Provided records section start

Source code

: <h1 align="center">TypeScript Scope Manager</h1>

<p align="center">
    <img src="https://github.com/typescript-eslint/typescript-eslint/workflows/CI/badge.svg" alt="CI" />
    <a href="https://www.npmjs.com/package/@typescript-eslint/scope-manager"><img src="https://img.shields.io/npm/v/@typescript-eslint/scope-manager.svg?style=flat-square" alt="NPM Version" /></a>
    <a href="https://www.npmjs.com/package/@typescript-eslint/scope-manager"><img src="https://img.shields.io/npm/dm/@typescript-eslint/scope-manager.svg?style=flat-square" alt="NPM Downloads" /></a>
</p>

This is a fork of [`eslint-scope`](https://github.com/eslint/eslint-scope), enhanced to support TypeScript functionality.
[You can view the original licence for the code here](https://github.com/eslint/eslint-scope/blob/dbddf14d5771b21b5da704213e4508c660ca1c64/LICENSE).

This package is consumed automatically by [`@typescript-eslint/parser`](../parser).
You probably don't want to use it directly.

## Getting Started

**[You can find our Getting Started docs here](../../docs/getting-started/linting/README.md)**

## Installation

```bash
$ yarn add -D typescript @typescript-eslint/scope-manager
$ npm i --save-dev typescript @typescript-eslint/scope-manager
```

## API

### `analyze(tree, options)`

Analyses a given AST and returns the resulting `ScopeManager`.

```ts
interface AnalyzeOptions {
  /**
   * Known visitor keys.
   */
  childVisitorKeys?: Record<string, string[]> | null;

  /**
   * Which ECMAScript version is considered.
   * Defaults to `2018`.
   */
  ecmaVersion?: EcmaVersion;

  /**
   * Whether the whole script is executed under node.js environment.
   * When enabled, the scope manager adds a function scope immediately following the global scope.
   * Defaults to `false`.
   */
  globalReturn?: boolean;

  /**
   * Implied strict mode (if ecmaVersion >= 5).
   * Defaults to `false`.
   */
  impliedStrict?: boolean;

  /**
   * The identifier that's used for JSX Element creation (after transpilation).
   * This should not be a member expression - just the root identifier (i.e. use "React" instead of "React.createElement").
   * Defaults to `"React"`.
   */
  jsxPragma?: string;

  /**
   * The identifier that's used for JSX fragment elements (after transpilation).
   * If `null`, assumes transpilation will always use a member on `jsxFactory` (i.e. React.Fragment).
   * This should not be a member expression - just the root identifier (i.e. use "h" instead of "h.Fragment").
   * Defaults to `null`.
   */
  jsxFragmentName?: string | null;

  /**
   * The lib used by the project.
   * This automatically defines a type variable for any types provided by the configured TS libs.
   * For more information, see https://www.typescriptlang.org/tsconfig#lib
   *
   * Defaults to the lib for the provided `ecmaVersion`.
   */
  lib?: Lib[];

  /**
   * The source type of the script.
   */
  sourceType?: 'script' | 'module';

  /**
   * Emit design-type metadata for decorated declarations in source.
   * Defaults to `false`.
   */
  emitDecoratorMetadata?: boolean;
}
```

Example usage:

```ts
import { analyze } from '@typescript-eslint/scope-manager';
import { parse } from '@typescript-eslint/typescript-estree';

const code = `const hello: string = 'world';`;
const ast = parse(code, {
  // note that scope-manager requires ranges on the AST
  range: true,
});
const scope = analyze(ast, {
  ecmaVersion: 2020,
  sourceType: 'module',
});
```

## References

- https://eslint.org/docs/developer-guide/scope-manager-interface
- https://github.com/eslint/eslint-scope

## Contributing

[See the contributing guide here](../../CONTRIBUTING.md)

Provided records section end

Assignment :: A complete answer lists every line of the listing above that holds the word "guide".

Solution to this exercise ::
- https://eslint.org/docs/developer-guide/scope-manager-interface
[See the contributing guide here](../../CONTRIBUTING.md)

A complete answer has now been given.